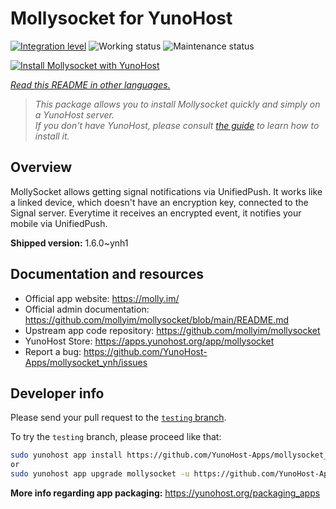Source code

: <!--
N.B.: This README was automatically generated by <https://github.com/YunoHost/apps/tree/master/tools/readme_generator>
It shall NOT be edited by hand.
-->

# Mollysocket for YunoHost

[![Integration level](https://apps.yunohost.org/badge/integration/mollysocket)](https://ci-apps.yunohost.org/ci/apps/mollysocket/)
![Working status](https://apps.yunohost.org/badge/state/mollysocket)
![Maintenance status](https://apps.yunohost.org/badge/maintained/mollysocket)

[![Install Mollysocket with YunoHost](https://install-app.yunohost.org/install-with-yunohost.svg)](https://install-app.yunohost.org/?app=mollysocket)

*[Read this README in other languages.](./ALL_README.md)*

> *This package allows you to install Mollysocket quickly and simply on a YunoHost server.*  
> *If you don't have YunoHost, please consult [the guide](https://yunohost.org/install) to learn how to install it.*

## Overview

MollySocket allows getting signal notifications via UnifiedPush. It works like a linked device, which doesn't have an encryption key, connected to the Signal server. Everytime it receives an encrypted event, it notifies your mobile via UnifiedPush.


**Shipped version:** 1.6.0~ynh1
## Documentation and resources

- Official app website: <https://molly.im/>
- Official admin documentation: <https://github.com/mollyim/mollysocket/blob/main/README.md>
- Upstream app code repository: <https://github.com/mollyim/mollysocket>
- YunoHost Store: <https://apps.yunohost.org/app/mollysocket>
- Report a bug: <https://github.com/YunoHost-Apps/mollysocket_ynh/issues>

## Developer info

Please send your pull request to the [`testing` branch](https://github.com/YunoHost-Apps/mollysocket_ynh/tree/testing).

To try the `testing` branch, please proceed like that:

```bash
sudo yunohost app install https://github.com/YunoHost-Apps/mollysocket_ynh/tree/testing --debug
or
sudo yunohost app upgrade mollysocket -u https://github.com/YunoHost-Apps/mollysocket_ynh/tree/testing --debug
```

**More info regarding app packaging:** <https://yunohost.org/packaging_apps>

**********

Check each line above for "mollyim" and state how many match, answering with only the number.

2